Understanding Modern Portfolio Construction
[drizzle]Over the last 75 years there have been great strides in modern finance, portfolio theory and asset allocation strategies. Despite this progress the process of portfolio construction remains grounded in many theoretical concepts that can result in inappropriate or unrealistic frameworks. In this paper we provide an overview of the development of these ideas, construct a general foundation for understanding portfolio construction and produce a framework for simplifying, systematizing and streamlining the process in an attempt to establish a realistic and suitable process for portfolio construction.
Understanding Modern Portfolio Construction – Introduction
This paper introduces the basic historical background upon which modern finance and asset allocation is implemented, provides a general understanding for portfolio construction and offers some ideas for improving the methodology for Modern Portfolio Construction (MPC).

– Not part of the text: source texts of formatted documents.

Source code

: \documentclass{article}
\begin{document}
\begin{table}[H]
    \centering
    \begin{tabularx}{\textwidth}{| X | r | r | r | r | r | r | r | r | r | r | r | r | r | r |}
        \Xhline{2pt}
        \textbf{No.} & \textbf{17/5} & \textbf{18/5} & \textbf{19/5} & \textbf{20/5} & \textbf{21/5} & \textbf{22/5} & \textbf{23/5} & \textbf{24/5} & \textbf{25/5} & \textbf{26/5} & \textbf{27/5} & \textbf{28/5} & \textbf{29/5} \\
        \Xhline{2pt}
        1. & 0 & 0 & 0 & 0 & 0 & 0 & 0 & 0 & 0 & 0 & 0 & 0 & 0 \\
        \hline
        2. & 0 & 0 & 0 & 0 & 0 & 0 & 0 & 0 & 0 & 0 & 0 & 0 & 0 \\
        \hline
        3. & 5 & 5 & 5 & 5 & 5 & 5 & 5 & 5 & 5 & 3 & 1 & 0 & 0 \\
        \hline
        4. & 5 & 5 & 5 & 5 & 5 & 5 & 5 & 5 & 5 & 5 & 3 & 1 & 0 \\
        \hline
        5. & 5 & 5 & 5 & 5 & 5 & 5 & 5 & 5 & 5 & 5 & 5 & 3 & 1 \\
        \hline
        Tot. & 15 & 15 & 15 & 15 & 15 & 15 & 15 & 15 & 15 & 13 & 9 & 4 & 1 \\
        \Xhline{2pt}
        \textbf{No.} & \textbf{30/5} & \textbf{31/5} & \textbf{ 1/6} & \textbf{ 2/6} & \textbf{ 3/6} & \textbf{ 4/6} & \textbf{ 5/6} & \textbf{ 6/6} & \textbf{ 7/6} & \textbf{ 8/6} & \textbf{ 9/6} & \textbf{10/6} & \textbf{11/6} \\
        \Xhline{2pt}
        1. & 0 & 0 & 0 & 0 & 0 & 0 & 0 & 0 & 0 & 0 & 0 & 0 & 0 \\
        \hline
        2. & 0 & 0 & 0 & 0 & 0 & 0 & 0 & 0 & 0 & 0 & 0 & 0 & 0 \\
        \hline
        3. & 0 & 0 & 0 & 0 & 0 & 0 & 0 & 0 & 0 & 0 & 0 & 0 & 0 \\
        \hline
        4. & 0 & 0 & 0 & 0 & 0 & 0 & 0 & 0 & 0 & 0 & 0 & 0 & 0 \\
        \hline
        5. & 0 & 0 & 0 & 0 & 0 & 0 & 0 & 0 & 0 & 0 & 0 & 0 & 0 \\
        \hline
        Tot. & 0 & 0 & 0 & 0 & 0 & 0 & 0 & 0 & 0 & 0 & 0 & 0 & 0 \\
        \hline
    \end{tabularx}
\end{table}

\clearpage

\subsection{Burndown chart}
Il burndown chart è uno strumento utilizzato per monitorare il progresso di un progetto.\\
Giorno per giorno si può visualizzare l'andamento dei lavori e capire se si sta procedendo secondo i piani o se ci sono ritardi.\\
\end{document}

This paper is organized in three sections. Section One discusses the historical background of Modern Portfolio Theory (MPT) and how its influence resulted in many of the ideas that dominate portfolio modeling today. Section Two discusses the general building blocks of portfolio construction and how one should begin to approach the process of asset allocation. Section Three builds on many of the positive developments in MPT and modern finance and helps develop a realistic and practical framework for Modern Portfolio Construction. We develop a general framework for understanding portfolio construction and conclude that a low fee, tax efficient Countercyclical Indexing™ strategy results in a rational and suitable approach to portfolio construction.
A Brief Review of Modern Portfolio Theory & Modern Finance 1952 marked the birth of Modern Portfolio Theory when Harry Markowitz (Markowitz, 1952) developed his methodology of mean-variance optimization (MVO).i Markowitz, widely recognized as the father of modern finance, established an approach by which asset allocators could quantify how best to efficiently allocate assets by measuring the degree of risk one takes in achieving a certain type of return. Arguably, the most important development in the MPT framework (most notably Markowitz 1959) was the development of a cohesive language and process for portfolio construction. Several key concepts were derived from MPT including:
- The importance of understanding covariance and diversification as well as the tendency for uncorrelated assets to create superior risk adjusted returns when combined in a portfolio by reducing the total portfolio variance.
- The utilization of portfolio “risk” as standard deviation which helped develop mathematical models for understanding risk in a portfolio.
- The development of the data driven concept of the Efficient Frontier which allows asset allocators to create a systematic method for portfolio selection and risk management.
MPT was a sufficient starting point for asset allocation models, but only laid the theoretical foundation. The two most important developments in Modern Finance that built on MPT included the Capital Asset Pricing Model (CAPM) and the Efficient Market Hypothesis which is often commingled with the Fama French Factor Models.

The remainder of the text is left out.